I don't want to say the a random outsider in question isn't worth talking to, but they're tourists. They've seen the broken down ugly old shack that's clearly a fire risk, but doesn't realise that it's a local institution with the best $local_delicacy. They want it gone 'cause they wants their Disneyland with programming questions. Now the authorities have shut it down, and it's a lot harder to find.

We cannot be walking on eggshells, wondering what a tourist feels is appropriate and what is not. This is how we get gentrification, lack of diversity, and eventually dead communities.

I get that the essential question should be "do these questions align with what we want the community to be?"

We can't and should not circle the wagons. We can't dismiss useful input, but we also can't let others dictate how people live their lives, or run their sites on a whim.

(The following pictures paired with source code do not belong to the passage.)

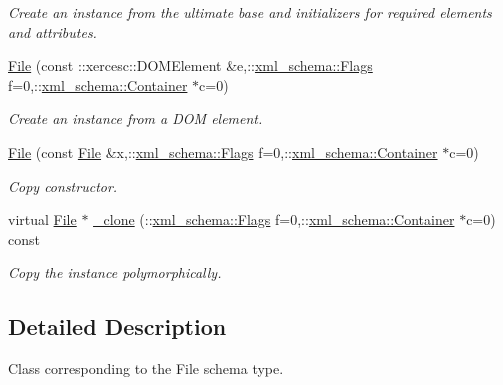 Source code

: \begin{DoxyCompactItemize}
\begin{DoxyCompactList}\small\item\em Create an instance from the ultimate base and initializers for required elements and attributes. \item\end{DoxyCompactList}\item 
\hyperlink{classopenstack_1_1xml_1_1File_aa617037079b515330c7f51bbe1efee87}{File} (const ::xercesc::DOMElement \&e,::\hyperlink{namespacexml__schema_affb4c227cbd9aa7453dd1dc5a1401943}{xml\_\-schema::Flags} f=0,::\hyperlink{namespacexml__schema_a333dea2213742aea47a37532dec4ec27}{xml\_\-schema::Container} $\ast$c=0)
\begin{DoxyCompactList}\small\item\em Create an instance from a DOM element. \item\end{DoxyCompactList}\item 
\hyperlink{classopenstack_1_1xml_1_1File_a066ee786b1c2c7279b2e2456b19380b1}{File} (const \hyperlink{classopenstack_1_1xml_1_1File}{File} \&x,::\hyperlink{namespacexml__schema_affb4c227cbd9aa7453dd1dc5a1401943}{xml\_\-schema::Flags} f=0,::\hyperlink{namespacexml__schema_a333dea2213742aea47a37532dec4ec27}{xml\_\-schema::Container} $\ast$c=0)
\begin{DoxyCompactList}\small\item\em Copy constructor. \item\end{DoxyCompactList}\item 
virtual \hyperlink{classopenstack_1_1xml_1_1File}{File} $\ast$ \hyperlink{classopenstack_1_1xml_1_1File_a80dde80c384d31aee17bd496722dc7f7}{\_\-clone} (::\hyperlink{namespacexml__schema_affb4c227cbd9aa7453dd1dc5a1401943}{xml\_\-schema::Flags} f=0,::\hyperlink{namespacexml__schema_a333dea2213742aea47a37532dec4ec27}{xml\_\-schema::Container} $\ast$c=0) const 
\begin{DoxyCompactList}\small\item\em Copy the instance polymorphically. \item\end{DoxyCompactList}\end{DoxyCompactItemize}


\subsection{Detailed Description}
Class corresponding to the File schema type.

Quite honestly, the (second?) worst thing that can happen is that all this causes communities to constantly look over their shoulder worried that some random person on Twitter is going to tweet the right person, and... boom, we get kicked out of the sandbox.

I guess there's a secondary, unspoken issue though, that for many folks, Stack Overflow is...all that matters, so there's also the relationship between SO and the rest of us. Some folks are annoyed that they were seeing non-programming questions. Chances are, someone, somewhere is going to find something they don't like, and will complain about. The trick is handling it constructively

Thats to say, it's impossible to really generally say "these questions are always bad" or "these questions are always good" at the network level.

We cannot be thinking of things in terms of "will this get our site in trouble", and if we do, it's another thing we really need to fix first.

If anything needs to be done, it is to give mods and the community better tools to work out what's on HNQ, and what's potentially problematic, so we can actually make these decisions in time.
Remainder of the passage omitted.